Penso que se tem confundido “novidade” e “mudança” e escondido esta confusão a pretexto de se ser “contemporâneo.” Mudança por amor de mudança é simplesmente novidade, e não perdura. Mudança por amor de melhoramento é progresso, e progresso é o que precisamos. O que é triste na ênfase “contemporânea” é que ela impede-nos de diagnosticar a verdadeira doença na igreja e de assegurar o remédio que fará o trabalho. Andamos a arrumar de outro modo a mobília enquanto as paredes estão a cair.
A igreja deve ministrar sempre às gerações presentes. A fim de fazer isto bem, ela tem de compreender o que é que as pessoas pensam, o que é que elas procuram, e qual a autoridade que elas respeitam. Mas isto não significa que nós nos tornemos como o mundo secular a fim de captar a sua atenção e sermos ouvidos. Identificação com o mundo e as suas necessidades é uma coisa; imitação do mundo e da sua loucura é outra bastante diferente. Os Fariseus repeliam os pecadores pela sua piedade hipócrita, enquanto Jesus atraía os pecadores pela Sua compaixão e cuidado. A história torna claro que a igreja fez mais pelo mundo quando a igreja foi menos como o mundo.

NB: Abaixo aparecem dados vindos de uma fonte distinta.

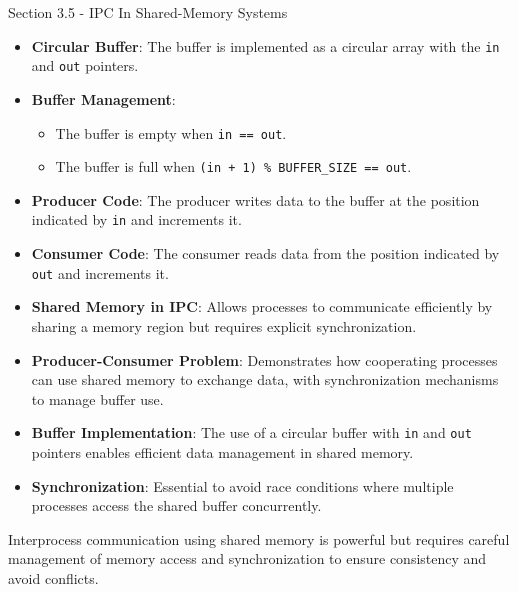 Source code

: \begin{notes}{Section 3.5 - IPC In Shared-Memory Systems}
\begin{highlight}
        \begin{itemize}
            \item \textbf{Circular Buffer}: The buffer is implemented as a circular array with the \texttt{in} and \texttt{out} pointers.
            \item \textbf{Buffer Management}: 
                \begin{itemize}
                    \item The buffer is empty when \texttt{in == out}.
                    \item The buffer is full when \texttt{(in + 1) \% BUFFER\_SIZE == out}.
                \end{itemize}
            \item \textbf{Producer Code}: The producer writes data to the buffer at the position indicated by \texttt{in} and increments it.
            \item \textbf{Consumer Code}: The consumer reads data from the position indicated by \texttt{out} and increments it.
        \end{itemize}
    
    \end{highlight}
    
    \begin{highlight}
    
        \begin{itemize}
            \item \textbf{Shared Memory in IPC}: Allows processes to communicate efficiently by sharing a memory region but requires explicit synchronization.
            \item \textbf{Producer-Consumer Problem}: Demonstrates how cooperating processes can use shared memory to exchange data, with synchronization mechanisms to manage buffer use.
            \item \textbf{Buffer Implementation}: The use of a circular buffer with \texttt{in} and \texttt{out} pointers enables efficient data management in shared memory.
            \item \textbf{Synchronization}: Essential to avoid race conditions where multiple processes access the shared buffer concurrently.
        \end{itemize}
    
    Interprocess communication using shared memory is powerful but requires careful management of memory access and synchronization to ensure consistency and avoid conflicts.
    
    \end{highlight}
\end{notes}

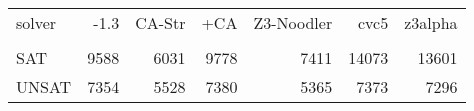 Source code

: \begin{tabular}{lrrrrrr}
\toprule
solver & \Ostrich{}-1.3 & CA-Str & \Ostrich{}+CA & Z3-Noodler & cvc5 & z3alpha \\
 &  &  &  &  &  &  \\
\midrule
SAT & 9588 & 6031 & 9778 & 7411 & 14073 & 13601 \\
UNSAT & 7354 & 5528 & 7380 & 5365 & 7373 & 7296 \\
\bottomrule
\end{tabular}
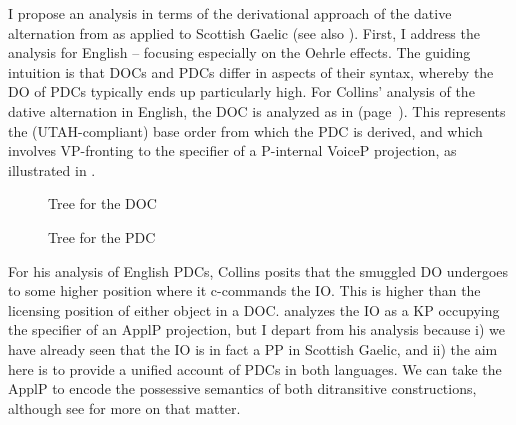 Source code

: \documentclass[output=paper,colorlinks,citecolor=brown]{langscibook}
\begin{document}
I propose an analysis in terms of the derivational approach of the dative alternation from \citet{gt:Collins:2023} as applied to Scottish Gaelic (see also \citealt{gt:Thoms:2024p}). First, I address the analysis for English -- focusing especially on the Oehrle effects. The guiding intuition is that DOCs and PDCs differ in aspects of their  syntax, whereby the DO of PDCs typically ends up particularly high. For Collins' analysis of the dative alternation in English, the DOC is analyzed as in  (page~\pageref{ssa}). This represents the (UTAH\hyp compliant) base order from which the PDC is derived, and which involves VP-fronting to the specifier of a P-internal VoiceP projection, as illustrated in .

\begin{figure}
\caption{Tree for the DOC}
\label{ssa}
\end{figure}

\begin{figure}
\caption{Tree for the PDC}
\label{hgy}
\end{figure}

For his analysis of English PDCs, Collins posits that the smuggled DO undergoes  to some higher position where it c-commands the IO. This is higher than the licensing position of either object in a DOC. \citet{gt:Collins:2023} analyzes the IO as a KP occupying the specifier of an ApplP projection, but I depart from his analysis because i) we have already seen that the IO is in fact a PP in Scottish Gaelic, and ii) the aim here is to provide a unified account of PDCs in both languages. We can take the ApplP to encode the possessive semantics of both ditransitive constructions, although see \citet{gt:Thoms:2024p} for more on that matter. 
\end{document}
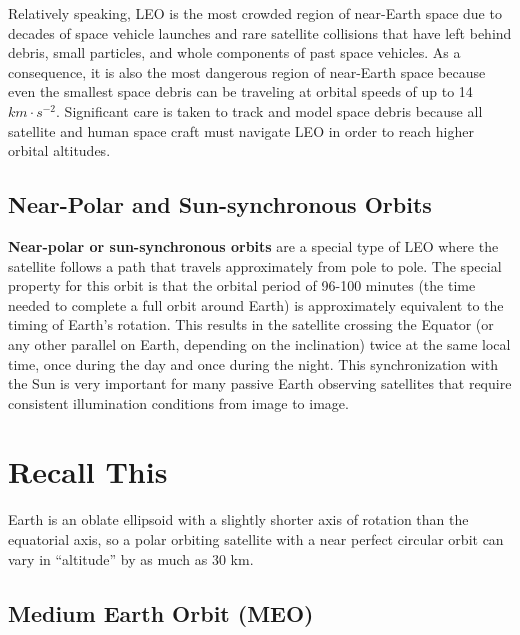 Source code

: \documentclass[
]{book}
\begin{document}
Relatively speaking, LEO is the most crowded region of near-Earth space due to decades of space vehicle launches and rare satellite collisions that have left behind debris, small particles, and whole components of past space vehicles. As a consequence, it is also the most dangerous region of near-Earth space because even the smallest space debris can be traveling at orbital speeds of up to 14 \(km·s^{-2}\). Significant care is taken to track and model space debris because all satellite and human space craft must navigate LEO in order to reach higher orbital altitudes.

\hypertarget{near-polar-and-sun-synchronous-orbits}{%
\subsection{Near-Polar and Sun-synchronous Orbits}\label{near-polar-and-sun-synchronous-orbits}}

\textbf{Near-polar or sun-synchronous orbits} are a special type of LEO where the satellite follows a path that travels approximately from pole to pole. The special property for this orbit is that the orbital period of 96-100 minutes (the time needed to complete a full orbit around Earth) is approximately equivalent to the timing of Earth's rotation. This results in the satellite crossing the Equator (or any other parallel on Earth, depending on the inclination) twice at the same local time, once during the day and once during the night. This synchronization with the Sun is very important for many passive Earth observing satellites that require consistent illumination conditions from image to image.

\hypertarget{recall-this-2}{%
\section*{Recall This}\label{recall-this-2}}

Earth is an oblate ellipsoid with a slightly shorter axis of rotation than the equatorial axis, so a polar orbiting satellite with a near perfect circular orbit can vary in ``altitude'' by as much as 30 km.

\hypertarget{medium-earth-orbit-meo}{%
\subsection{Medium Earth Orbit (MEO)}\label{medium-earth-orbit-meo}}
\end{document}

A maioria dos crentes honestos admitirão que alguma “música contemporânea” transporta uma mensagem e não é ofensiva. (Afinal, os cânticos que nós gostamos – os “bons velhos hinos da fé” – já foram novos e “contemporâneos” e criticados!) Nós não queremos entrar no hábito de rejeitar tudo aquilo que é novo e louvar tudo aquilo que é velho. Mas também não queremos cair na armadilha de confundir novidade com progresso e imitação barata com mudança criativa. Nenhum ministério deve tornar-se num museu que embalsama o passado, mas também não deve tornar-se num camaleão que passa todo o seu tempo a ajustar-se ao presente.
As raízes do nosso ministério penetram profundamente no passado, quer nós gostemos quer não: a criação, a chamada de Abraão, a dádiva da Lei, a morte e a ressurreição de Cristo, a vinda do Espírito. Mas os frutos do nosso ministério devem estar no presente para satisfazer as necessidades das pessoas hoje. Nesse fruto está a semente para mais fruto, que garante o nosso ministério no futuro. O ministério bíblico é tanto actual como intemporal. Nós somos mordomos que tiramos do nosso tesouro “coisas novas e velhas” (Mat. 13:52).
Sugiro que abandonemos a palavra “contemporâneo” a menos que a usemos no seu significado correcto. O abuso da palavra só tem causado problemas. Também sugiro que aprendamos a distinguir entre verdadeiro progresso e novidade barata. Eu, no que me diz respeito, estou cansado de ouvir “apresentadores Cristãos” a ridicularizarem a nossa herança espiritual em nome do “evangelismo contemporâneo.” Finalmente, sugiro que se a geração mais nova espera que a geração mais velha aprecie as suas expressões de adoração, podem tentar aprender a apreciar a herança que nós “santos seniores” temos em grande apreço.
Certamente que o perigo é o seguinte: O que as pessoas pensam ser “contemporâneo” pode passar a ser simplesmente – temporário.